Using their pack instincts ability, these rats get advantage to hit when near another one. Start surrounding the party and you can get 6 rats getting re-rolls, with a good chance to hit and a decent amount of damage. A couple of bites could fell a weaker character like a wizard, so it’ll make the party panic and realise they have to protect their weaker members and positioning is actually a thing.
This guy is one of my favourites. Why? Look at him! It’s a bear with an owl’s head!
If you want to laugh, cringe and feel sick all at the same time, check out the original monsters manual with all the early ‘combine 2 or more animals/things together to create monsters’ monsters from the 70s and mind of Gary Gygax. Not as majestic or epic as the griffin or the sphinx, but Gary gave it a go. And the Owlbear I think stands with those ancient, emblematic creatures.
Mechanically it’s a fairly straightforward beast, with 2 attacks at 2d8 and 1d10 damage, and not really that much HP. But damn it’s cool, and coming across one in the forest or having one wander into the party’s camp because they didn’t set watch is a good way to teach players the dangers and strangeness of the wilderness. Imagine that scene in The Revenant except the bear has a beak. Nightmare fuel.
The Black Pudding belongs to the Ooze family. Sentient oozes are bizarre creatures that love to hide in awkward spots in nice dark dungeons, follow adventurers and then absorb them into their jelly-like bodies. Just wait for one of your players to try hitting it with a sword, and watch it split into two oozes! It slowly, relentlessly follows the party and some even do poison damage, or acid damage. If it doesn’t absorb your fighter’s sword on a roll of 5 or less, it’s slowly destroying your paladin’s shield until it’s useless. It even dissolves armour! Fighting an ooze is a ticking clock before the whole party is naked, and finally absorbed into the gelatinous flesh forever. It’s also a Roomba for dungeons!

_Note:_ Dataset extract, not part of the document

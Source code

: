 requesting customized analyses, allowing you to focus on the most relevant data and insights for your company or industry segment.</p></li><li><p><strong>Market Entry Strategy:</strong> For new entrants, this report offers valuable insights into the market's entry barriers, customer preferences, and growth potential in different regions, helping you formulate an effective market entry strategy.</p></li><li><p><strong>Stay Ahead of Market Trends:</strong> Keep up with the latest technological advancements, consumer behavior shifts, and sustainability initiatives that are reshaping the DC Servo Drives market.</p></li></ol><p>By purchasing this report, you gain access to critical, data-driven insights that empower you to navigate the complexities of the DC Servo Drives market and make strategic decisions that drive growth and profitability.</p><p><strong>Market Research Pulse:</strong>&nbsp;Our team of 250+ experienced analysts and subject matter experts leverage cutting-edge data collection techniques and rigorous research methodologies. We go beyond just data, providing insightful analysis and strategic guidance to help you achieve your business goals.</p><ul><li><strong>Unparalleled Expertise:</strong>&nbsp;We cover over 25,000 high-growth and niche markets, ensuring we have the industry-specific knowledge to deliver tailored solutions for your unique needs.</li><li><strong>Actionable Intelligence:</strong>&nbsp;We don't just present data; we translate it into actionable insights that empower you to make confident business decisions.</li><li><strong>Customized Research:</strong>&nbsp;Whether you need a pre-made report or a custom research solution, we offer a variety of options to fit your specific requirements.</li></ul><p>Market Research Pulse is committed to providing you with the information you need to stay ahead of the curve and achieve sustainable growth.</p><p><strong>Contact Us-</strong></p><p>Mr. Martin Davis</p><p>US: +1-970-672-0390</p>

Now we’re getting to the really deadly stuff. Beholders are floating balls with one massive eye and a even more massive maw of gnashing teeth. They also have 10 eye stalks that mean they literally have eyes in the back of their heads, but they can also fire 10 different magical rays at their foes. They can stun, freeze, paralyse, fear, and do damage all at once to varying members of the party as it sees fit. And you don’t have to nerf your own strategy like you would if you were playing stupider races, a Beholder will know who to shoot at and when – they’re immensely clever. Time to let loose like a magical fleshy disco ball of pain.
And of course, it wouldn’t be DnD without the second D. Most of the time, dragons are so powerful that they prove to be the most deadly social encounters the players will face, let alone combat encounters. Dragons come in 2 forms: metallic and chromatic. Metallic dragons like bronze, copper, silver, and gold are actually good guys who want to improve the world. The chromatic dragons like red, blue, green, are all nasty bastards who want to twist and destroy.
To give you an idea of what a dragon encounter is like, take the 5th edition starter adventure’s encounter with a Young Green Dragon. This is not even a fully grown dragon, and a party of 5 adventurers at level 4-5 would struggle to take it down. If you encounter it at an even lower level or with less party members, you’re dead. This young dragon won’t open fire though straightaway, green dragons love to manipulate and create slaves made up of lesser races, especially elves. If your players need to learn that they can’t take on every creature they meet, or that actually there are beings that can run rings around them socially, let them meet a dragon.